The code referenced in this document and all published examples with pyedgeconnect are available from the GitHub repository within the examples folder. Each example script contains logic to authenticate to the Orchestrator as documented in the authentication example.
Clone the repository and download the examples with:
$ git clone https://github.com/aruba/pyedgeconnect.git
This example code is meant to launch an external telemetry collection and visualization demonstration for EdgeConnect SDWAN appliances.

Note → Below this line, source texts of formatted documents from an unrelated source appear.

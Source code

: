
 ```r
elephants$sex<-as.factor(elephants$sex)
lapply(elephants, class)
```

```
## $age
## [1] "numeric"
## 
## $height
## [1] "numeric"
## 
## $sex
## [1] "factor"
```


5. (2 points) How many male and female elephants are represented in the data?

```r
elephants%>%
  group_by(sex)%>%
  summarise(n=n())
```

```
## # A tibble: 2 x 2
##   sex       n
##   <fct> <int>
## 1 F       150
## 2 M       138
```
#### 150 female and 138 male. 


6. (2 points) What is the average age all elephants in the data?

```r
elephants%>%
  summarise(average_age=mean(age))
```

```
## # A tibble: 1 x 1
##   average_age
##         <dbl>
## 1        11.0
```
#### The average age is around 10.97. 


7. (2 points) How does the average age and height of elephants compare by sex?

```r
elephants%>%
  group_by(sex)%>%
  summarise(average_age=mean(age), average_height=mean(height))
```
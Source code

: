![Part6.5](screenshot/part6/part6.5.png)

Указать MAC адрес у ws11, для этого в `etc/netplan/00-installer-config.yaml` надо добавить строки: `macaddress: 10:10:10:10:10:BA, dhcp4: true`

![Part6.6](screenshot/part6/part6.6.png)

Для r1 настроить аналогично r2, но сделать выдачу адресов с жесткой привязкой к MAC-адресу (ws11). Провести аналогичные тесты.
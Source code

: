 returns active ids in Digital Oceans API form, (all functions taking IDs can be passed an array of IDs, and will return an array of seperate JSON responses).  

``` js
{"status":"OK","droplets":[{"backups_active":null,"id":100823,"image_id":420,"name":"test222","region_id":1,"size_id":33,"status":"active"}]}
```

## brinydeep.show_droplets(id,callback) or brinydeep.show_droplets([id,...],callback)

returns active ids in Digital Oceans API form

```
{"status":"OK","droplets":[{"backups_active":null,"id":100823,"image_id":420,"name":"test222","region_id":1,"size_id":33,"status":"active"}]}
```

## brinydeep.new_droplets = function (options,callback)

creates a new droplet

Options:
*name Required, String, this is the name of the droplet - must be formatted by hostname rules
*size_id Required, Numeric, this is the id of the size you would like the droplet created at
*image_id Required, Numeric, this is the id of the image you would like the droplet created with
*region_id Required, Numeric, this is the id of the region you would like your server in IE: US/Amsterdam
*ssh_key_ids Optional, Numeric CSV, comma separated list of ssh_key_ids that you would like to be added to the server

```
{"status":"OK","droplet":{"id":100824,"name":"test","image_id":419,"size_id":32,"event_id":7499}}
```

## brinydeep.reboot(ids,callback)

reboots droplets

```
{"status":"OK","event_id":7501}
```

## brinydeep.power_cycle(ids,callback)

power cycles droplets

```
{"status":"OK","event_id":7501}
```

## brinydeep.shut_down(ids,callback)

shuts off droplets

A user can run this demo on any host system with Docker containers and point it towards an Orchestrator instance for EdgeConnect SDWAN and instantly begin visualizing many different pieces of data from discovered appliances. Knowledge of the underlying systems, Python, or other open-source software solutions leveraged in this demo is required.
For those looking for examples on how to collect this data, all of the Python scripts used in the ec-telemetry and ec-telemetry-worker containers can be reviewed and all the API endpoints used to collect the data in the demo are documented in this overview.
If you want to get right to running it, jump to Required Configuration To Run Demo
To skip to example screenshots and dashboard overviews, jump to Dashboards
Note
- References for open-source tools used in this demo:
Demo Application Architecture
Demo Directory Structure
├── app
│ ├── ec-telemetry
│ │ ├── ec_discover.py
│ │ ├── ec_telemetry.py
│ │ ├── limit_appliances.json
│ │ └── requirements.txt
│ ├── grafana
│ │ ├── dashboards
│ │ │ ├── boost_utilization.json
│ │ │ ├── demo_monitor.json
│ │ │ ├── ec_appliance.json
│ │ │ └── wan_utilization.json
│ │ └── provisioning
│ │ ├── dashboards
│ │ │ └── dashboard_provider.yml
│ │ └── datasources
│ │ └── datasources.yml
│ ├── grafana_render
│ │ └── config.json
│ └── prometheus
│ └── prometheus.yml
├── demo_cleanup.sh
├── docker-compose.monitor.yml
├── docker-compose.yml
├── Dockerfile
└── example.env
Due to many of the statistics collection data retrieval and formats, the demo requires Orchestrator and EdgeConnect to be on 9.1 releases. The data model for collecting bandwidth licensing levels is written for the current tiered bandwidth model, appropriate numeric values will not be displayed for legacy Base & Plus licenses.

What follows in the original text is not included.